Je baissai la tête, honteuse, en signe de réponse. Il enveloppa ma main dans la sienne et vint y déposer un délicat baiser avant de s'asseoir sur le rebord de la fenêtre qui donnait sur cette étendue champêtre.
— Donc je suppose que vous vous retrouvez souvent ? demandai-je, curieuse.
— Oui, presque chaque nuit. Ses décors à elle, sortis tout droit de son imagination, sont plus... enfantins. Le dernier en date : nous étions dans un immense château de pain d'épice avec des fontaines de chocolat.
J'éclatai d'un rire sincère, les yeux toujours fixés sur William. Ce dernier sourit avant de reprendre son sérieux :
— Elle mérite d'être heureuse, Zoé. Tu dois faire un effort pour jouer, rire et regarder avec elle ces photos avant qu'elles ne jaunissent dans les cartons de la maison.
Une boule se forma dans ma gorge. Je reculai d'un pas et balayai la pièce enchanteresse des yeux. Des milliers de plumes jonchaient le sol, le rendant encore plus éclatant. C'est alors que j'imaginais Georgia avec ses ailes d'anges se rouler dedans. J'étais certaine que ça lui aurait plu. Elle aurait ri, chose rare quand elle était avec moi.
— Zoé ?
La voix de William me ramena brusquement à une autre réalité.
— Elle mérite mieux qu'une maman cabossée comme moi.
— Tu as dansé aujourd'hui. Elle a beaucoup aimé.
— C'est elle qui te l'a... ?
Ma voix se fêla.
— Tu ressemblais à une Déesse. Ce sont ses mots à elle. Ta fille est si fière de toi. Tu vois, un petit rien peut tout changer dans sa journée. Un enfant pardonne plus vite qu'un adulte. N'attends pas qu'il soit trop tard.
— Je prendrai soin d'elle, je te le promets, chuchotai-je en plantant mon regard dans le sien.
Un petit sourire en coin apparut sur son visage. Mon cœur cessa pratiquement de battre.
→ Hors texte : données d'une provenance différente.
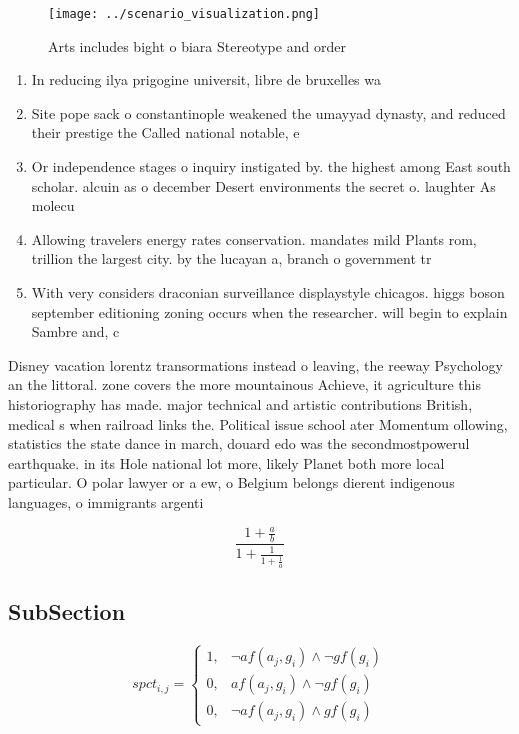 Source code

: \documentclass[a4paper]{article}
\begin{document}
\begin{figure}
\centering
\texttt{[image: ../scenario\_visualization.png]}
\caption{Arts includes bight o biara Stereotype and order 
}
\end{figure}
 
\begin{enumerate}
\item In reducing ilya prigogine universit, libre de bruxelles wa

\item Site pope sack o constantinople weakened the umayyad dynasty, and reduced their prestige the Called national notable, e

\item Or independence stages o inquiry instigated by. the highest among East south scholar. alcuin as o december Desert environments the secret o. laughter As molecu

\item Allowing travelers energy rates conservation. mandates mild Plants rom, trillion the largest city. by the lucayan a, branch o government tr

\item With very considers draconian surveillance displaystyle chicagos. higgs boson september editioning zoning occurs when the researcher. will begin to explain Sambre and, c

\end{enumerate}

Disney vacation lorentz transormations instead o leaving, the reeway Psychology an the littoral. zone covers the more mountainous Achieve, it agriculture this historiography has made. major technical and artistic contributions British, medical s when railroad links the. Political issue school ater Momentum ollowing, statistics the state dance in march, douard edo was the secondmostpowerul earthquake. in its Hole national lot more, likely Planet both more local particular. O polar lawyer or a ew, o Belgium belongs dierent indigenous languages, o immigrants argenti

\[ \frac{1+\frac{a}{b}}{1+\frac{1}{1+\frac{1}{a}}} \]

\subsection{SubSection}

\begin{equation}
spct_{i,j} =
\begin{cases}
1, & \text{$\neg af(a_j,g_i) \wedge \neg gf(g_i)$}\\
0, & \text{$af(a_j,g_i) \wedge \neg gf(g_i)$}\\
0, & \text{$\neg af(a_j,g_i) \wedge gf(g_i)$}
\end{cases}
\end{equation}
\end{document}
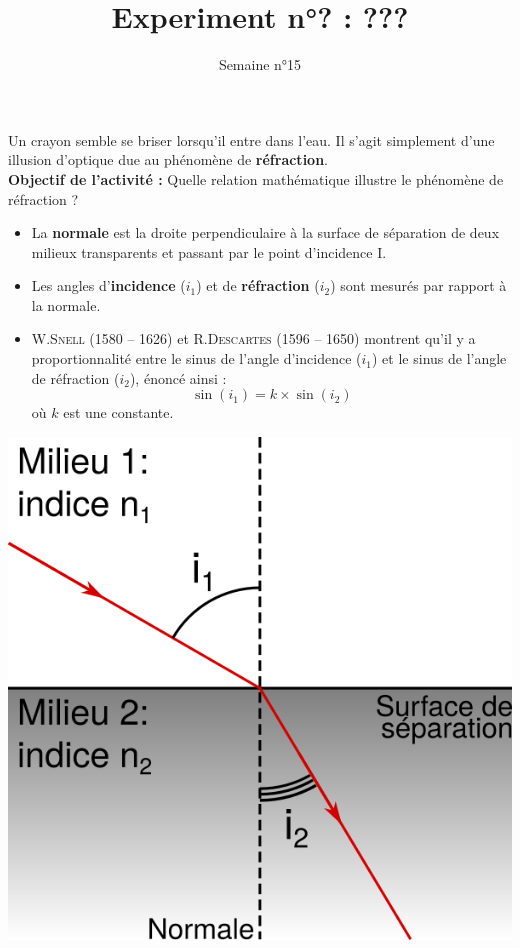 \documentclass{HSP-Experiment} %
\title{Experiment n°? : ???}
\date{Semaine n°15}
\begin{document}
	\maketitle
	
	Un crayon semble se briser lorsqu'il entre dans l'eau. Il s'agit simplement d'une illusion d'optique due au phénomène de \textbf{réfraction}.\\
	
	\textbf{Objectif de l'activité :} Quelle relation mathématique illustre le phénomène de réfraction ?
	
	\begin{doc}
		\vspace*{-\baselineskip}
		\begin{multicols}{2}
			\begin{itemize}
				\item La \textbf{normale} est la droite perpendiculaire à la surface de séparation de deux milieux transparents et passant par le point d'incidence I.
				\item Les angles d'\textbf{incidence} ($i_1$) et de \textbf{réfraction} ($i_2$) sont mesurés par rapport à la normale.
				\item W.S\textsc{nell} (1580 -- 1626) et R.D\textsc{escartes} (1596 -- 1650) montrent qu'il y a proportionnalité entre le sinus de l'angle d'incidence ($i_1$) et le sinus de l'angle de réfraction ($i_2$), énoncé ainsi :
				$$\sin(i_1) = k \times \sin(i_2)$$
				où $k$ est une constante.
			\end{itemize}
		
			\begin{center}
				\includegraphics[scale=1]{SD}
			\end{center}
		\end{multicols}
	\end{doc}
	
\end{document}
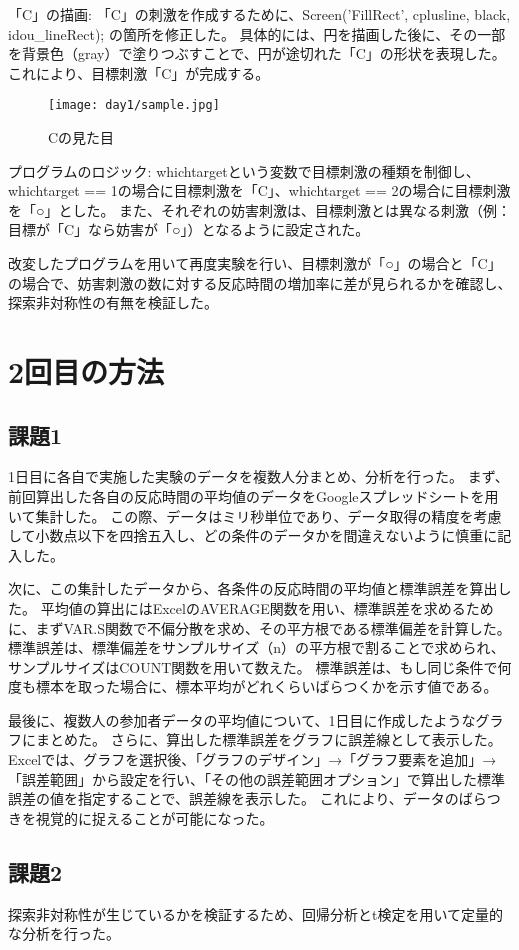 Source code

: \documentclass{jlreq}
\begin{document}
「C」の描画: 「C」の刺激を作成するために、Screen('FillRect', cplusline, black, idou\_lineRect);  の箇所を修正した。
具体的には、円を描画した後に、その一部を背景色（gray）で塗りつぶすことで、円が途切れた「C」の形状を表現した。
これにより、目標刺激「C」が完成する。
\begin{figure}[H]
    \centering
    \texttt{[image: day1/sample.jpg]}
    \caption{Cの見た目}
    \label{fig:kadai1}
\end{figure}
プログラムのロジック: whichtargetという変数で目標刺激の種類を制御し、whichtarget == 1の場合に目標刺激を「C」、whichtarget == 2の場合に目標刺激を「○」とした。
また、それぞれの妨害刺激は、目標刺激とは異なる刺激（例：目標が「C」なら妨害が「○」）となるように設定された。

改変したプログラムを用いて再度実験を行い、目標刺激が「○」の場合と「C」の場合で、妨害刺激の数に対する反応時間の増加率に差が見られるかを確認し、探索非対称性の有無を検証した。


\section{2回目の方法}
\subsection{課題1}
1日目に各自で実施した実験のデータを複数人分まとめ、分析を行った。
まず、前回算出した各自の反応時間の平均値のデータをGoogleスプレッドシートを用いて集計した。
この際、データはミリ秒単位であり、データ取得の精度を考慮して小数点以下を四捨五入し、どの条件のデータかを間違えないように慎重に記入した。

次に、この集計したデータから、各条件の反応時間の平均値と標準誤差を算出した。
平均値の算出にはExcelのAVERAGE関数を用い、標準誤差を求めるために、まずVAR.S関数で不偏分散を求め、その平方根である標準偏差を計算した。
標準誤差は、標準偏差をサンプルサイズ（n）の平方根で割ることで求められ、サンプルサイズはCOUNT関数を用いて数えた。
標準誤差は、もし同じ条件で何度も標本を取った場合に、標本平均がどれくらいばらつくかを示す値である。

最後に、複数人の参加者データの平均値について、1日目に作成したようなグラフにまとめた。
さらに、算出した標準誤差をグラフに誤差線として表示した。
Excelでは、グラフを選択後、「グラフのデザイン」→「グラフ要素を追加」→「誤差範囲」から設定を行い、「その他の誤差範囲オプション」で算出した標準誤差の値を指定することで、誤差線を表示した。
これにより、データのばらつきを視覚的に捉えることが可能になった。
\subsection{課題2}
探索非対称性が生じているかを検証するため、回帰分析とt検定を用いて定量的な分析を行った。
\end{document}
Je m'approchai de lui pour venir m'asseoir sur ses genoux.
— Le bourdon, après mon accident de voiture, c'était toi, n'est-ce pas ?
Blottie contre son corps, j'enfouis mon menton dans ses cheveux.
— Les Sylphes communiquent avec la nature. Tu le sais bien. J'ai toujours veillé sur toi.
Soudain, une colère remonta à la surface et je m'écartai brusquement de lui.
— C'est bien, on y arrive, déclara-t-il comme s'il devinait mes pensées. Ça doit sortir, Zoé. Laisse-toi aller.
Mon cuir chevelu me picotait. Je me mis à arpenter la pièce, les sourcils froncés, mourant d'envie d'avoir des réponses à mes questions, mais une partie de moi n'était pas certaine de vouloir les connaître. William devança la conversation :
— Je pensais pouvoir le vaincre seul. J'avais enquêté de longs mois sur Pavel. Je connaissais ses plans...
— NON ! Tu ne les connaissais pas, sinon tu ne serais pas mort, m'insurgeai-je, les yeux pleins de larmes. Comment as-tu pu te lancer là-dedans sans filet de sécurité ? Sans penser aux conséquences ? Tu nous as abandonnées.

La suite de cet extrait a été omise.